Single-inclusive jet production in electron-nucleon collisions through next-to-next-to-leading order in perturbative QCD
Gabriel Abelof, Radja Boughezal, Xiaohui Liu, Frank Petriello
TL;DR
This work delivers the complete ${\cal O}(\alpha^2\alpha_s^2)$ NNLO corrections to single-inclusive jet production in electron-nucleon collisions, a key process for the Electron-Ion Collider program. The authors employ the ${\cal N}$-jettiness subtraction method, partitioning phase space at ${\cal T}_1^{cut}$ and using SCET to compute the below-cut piece while obtaining the above-cut contribution from an NLO two-jet DIS calculation; the calculation also includes photon-initiated channels and a novel quark-in-lepton distribution arising from $\gamma\to q\bar{q}$ splittings via DGLAP evolution.
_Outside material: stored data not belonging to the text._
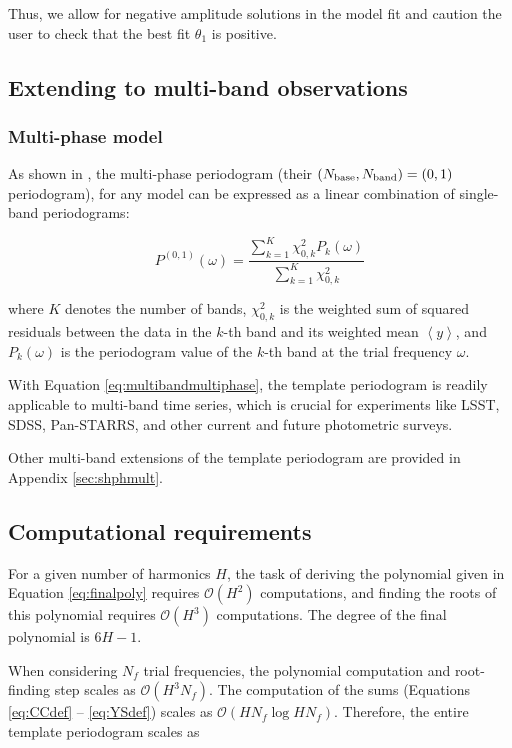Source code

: \documentclass{aastex62}
\newcommand{\bigO}{\mathcal{O}}
\newcommand{\savg}[1]{\left<#1\right>}
\begin{document}
Thus, we allow for negative amplitude solutions in the model fit and caution
the user to check that the best fit $\theta_1$ is positive.


\subsection{Extending to multi-band observations}

\subsubsection{Multi-phase model}
\label{sec:multiband}
As shown in \cite{Vanderplas+Ivezic_2015}, the multi-phase periodogram (their
$(N_{\rm base}, N_{\rm band}) = (0, 1)$ periodogram), for any model can
be expressed as a linear combination of single-band periodograms:

\begin{equation}
\label{eq:multibandmultiphase}
P^{(0,1)}(\omega) = \frac{\sum_{k=1}^K\chi^2_{0, k}P_{k}(\omega)}{\sum_{k=1}^K\chi^2_{0,k}}
\end{equation}

\noindent where $K$ denotes the number of bands, $\chi^2_{0,k}$ is the weighted sum of squared
residuals between the data in the $k$-th band and its weighted mean $\savg{y}$, and $P_k(\omega)$ is
the periodogram value of the $k$-th band at the trial frequency $\omega$.

With Equation \ref{eq:multibandmultiphase}, the template periodogram is readily applicable to multi-band
time series, which is crucial for experiments like LSST, SDSS, Pan-STARRS, and other current
and future photometric surveys.

Other multi-band extensions of the template periodogram are provided in Appendix \ref{sec:shphmult}.

\subsection{Computational requirements}\label{sec:compreqs}

For a given number of harmonics $H$, the task of deriving
the polynomial given in Equation \ref{eq:finalpoly} requires $\bigO(H^2)$ computations,
and finding the roots of this polynomial requires $\bigO(H^3)$ computations. The degree of the final
polynomial is $6H - 1$.

When considering $N_f$ trial frequencies, the polynomial computation and root-finding
step scales as $\bigO(H^3N_f)$. The computation of the sums
(Equations \ref{eq:CCdef} -- \ref{eq:YSdef}) scales as $\bigO(HN_f\log HN_f)$.
Therefore, the entire template periodogram scales as
\end{document}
Validation is performed by reproducing known NNLO DIS structure functions upon integration and by demonstrating independence from ${\cal T}_1^{cut}$, with additional phenomenology for proposed EIC energies showing nontrivial channel interplay across jet kinematics. The results are implemented in the DISTRESS code, enabling precise, fully differential predictions for jet production at the EIC and highlighting the importance of NNLO corrections for accurate proton structure studies.
Abstract
We compute the ${\cal O}(α^2α_s^2)$ perturbative corrections to inclusive jet production in electron-nucleon collisions. This process is of particular interest to the physics program of a future Electron Ion Collider (EIC). We include all relevant partonic processes, including deep-inelastic scattering contributions, photon-initiated corrections, and parton-parton scattering terms that first appear at this order. Upon integration over the final-state hadronic phase space we validate our results for the deep-inelastic corrections against the known next-to-next-to-leading order (NNLO) structure functions. Our calculation uses the $N$-jettiness subtraction scheme for performing higher-order computations, and allows for a completely differential description of the deep-inelastic scattering process. We describe the application of this method to inclusive jet production in detail, and present phenomenological results for the proposed EIC. The NNLO corrections have a non-trivial dependence on the jet kinematics and arise from an intricate interplay between all contributing partonic channels.